Pro-Europeans have organised three concerted propaganda campaigns to date: in 1962-63 to secure public support following Britain’s first application to join the European Union, in 1970-1 to prepare the public for accession, and in 1974-5 to ensure continued EU membership in the 1975 referendum. This article looks at New Labour’s preparations and strategy for what is likely to be Britain’s fourth concerted pro-European propaganda campaign to ensure a ‘Yes’ vote in a referendum on British membership of the European single currency. The central arguments of this paper are six fold. Firstly, that the state of public opinion on euro membership currently represents an obstacle to the government’s policy of staging and winning a referendum , and joining the single currency. Second, that New Labour’s actual policy on the euro is one of ‘prepare and persuade’ rather than ‘wait and see’. Third, that the central components of the government’s euro referendum strategy can already be identified. Fourth, that – in contrast to the situation before the 1975 referendum – the press is divided on the issue of the euro, supporting both the ‘Yes’ and ‘No’ campaigns. Fifth, that there is an imbalance of forces between the ‘Yes’ and ‘No’ campaigns in favour of the former, but to a lesser extent than during the 1975 referendum. Sixth, that, given the current balance of forces, the government’s success in any euro referendum is by no means assured.

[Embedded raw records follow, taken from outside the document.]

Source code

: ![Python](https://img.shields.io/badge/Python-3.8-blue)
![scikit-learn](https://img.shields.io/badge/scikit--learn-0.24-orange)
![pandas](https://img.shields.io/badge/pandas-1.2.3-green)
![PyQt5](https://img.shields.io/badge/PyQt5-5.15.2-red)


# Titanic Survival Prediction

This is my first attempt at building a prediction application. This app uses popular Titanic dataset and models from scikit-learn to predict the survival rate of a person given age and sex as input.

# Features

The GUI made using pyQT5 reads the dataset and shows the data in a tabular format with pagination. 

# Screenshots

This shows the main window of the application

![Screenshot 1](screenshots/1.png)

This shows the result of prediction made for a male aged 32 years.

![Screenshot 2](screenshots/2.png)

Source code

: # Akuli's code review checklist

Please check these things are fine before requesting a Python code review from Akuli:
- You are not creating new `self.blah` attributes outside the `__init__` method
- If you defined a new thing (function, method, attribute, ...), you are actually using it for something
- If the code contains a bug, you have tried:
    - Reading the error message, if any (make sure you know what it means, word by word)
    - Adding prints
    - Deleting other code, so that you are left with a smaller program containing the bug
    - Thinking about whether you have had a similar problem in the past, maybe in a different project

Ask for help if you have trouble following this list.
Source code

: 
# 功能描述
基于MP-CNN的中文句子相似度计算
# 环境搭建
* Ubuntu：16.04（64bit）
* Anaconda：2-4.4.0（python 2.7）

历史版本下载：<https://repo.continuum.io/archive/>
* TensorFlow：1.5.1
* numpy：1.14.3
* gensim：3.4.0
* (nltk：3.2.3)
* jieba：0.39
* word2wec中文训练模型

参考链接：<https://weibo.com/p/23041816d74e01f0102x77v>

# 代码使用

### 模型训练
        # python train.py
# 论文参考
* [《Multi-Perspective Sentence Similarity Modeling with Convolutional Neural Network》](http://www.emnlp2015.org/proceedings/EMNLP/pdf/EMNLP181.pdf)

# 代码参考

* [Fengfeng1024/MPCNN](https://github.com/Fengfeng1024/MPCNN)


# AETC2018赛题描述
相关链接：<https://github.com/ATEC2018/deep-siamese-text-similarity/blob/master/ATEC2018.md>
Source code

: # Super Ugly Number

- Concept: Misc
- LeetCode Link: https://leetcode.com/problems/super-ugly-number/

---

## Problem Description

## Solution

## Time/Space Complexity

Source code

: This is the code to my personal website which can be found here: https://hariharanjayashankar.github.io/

The article is divided into seven parts. The first outlines the government’s policy on euro membership. The second considers the first contention – that public opinion on euro membership is currently an obstacle to the government policy – by looking at the state of public opinion polls on the issue. The third presents evidence to support the second contention – that New Labour’s actual policy is one of ‘prepare and persuade’ – by revealing the institutional and legislative preparations for entry that have been made, the two ‘low intensity’ pro-euro propaganda campaigns, and the intervention by external actors to augment those campaigns. The fourth looks at the emerging components of the government’s euro strategy and the possible problems of winning a referendum. The fifth discusses the likely role of the media in a euro referendum propaganda campaign. The sixth looks at the present balance of forces on euro membership. The seventh part concludes.

Item Type: Article
Additional Information: Aimed at an academic as well as a more general readership, this article reviews New Labour’s post-1997 policy on the Euro; contrasting the unofficial policy of ‘prepare and persuade’ with the official policy of ‘wait and see’. It is a co-authored piece with Dr Brian Burkitt at the University of Bradford, who supervised the PhD from which this arises. However, approximately 95 per cent of the content is Mullen’s work. The article is a revised version of an invited paper given at the Political Studies Association Conference at the University of Leicester in April 2003. Mullen’s PhD thesis, entitled ‘The British Left’s “Great Debate” on Europe: The Political Economy of the British Left and European Integration, 1945-2004’ was awarded in 2005.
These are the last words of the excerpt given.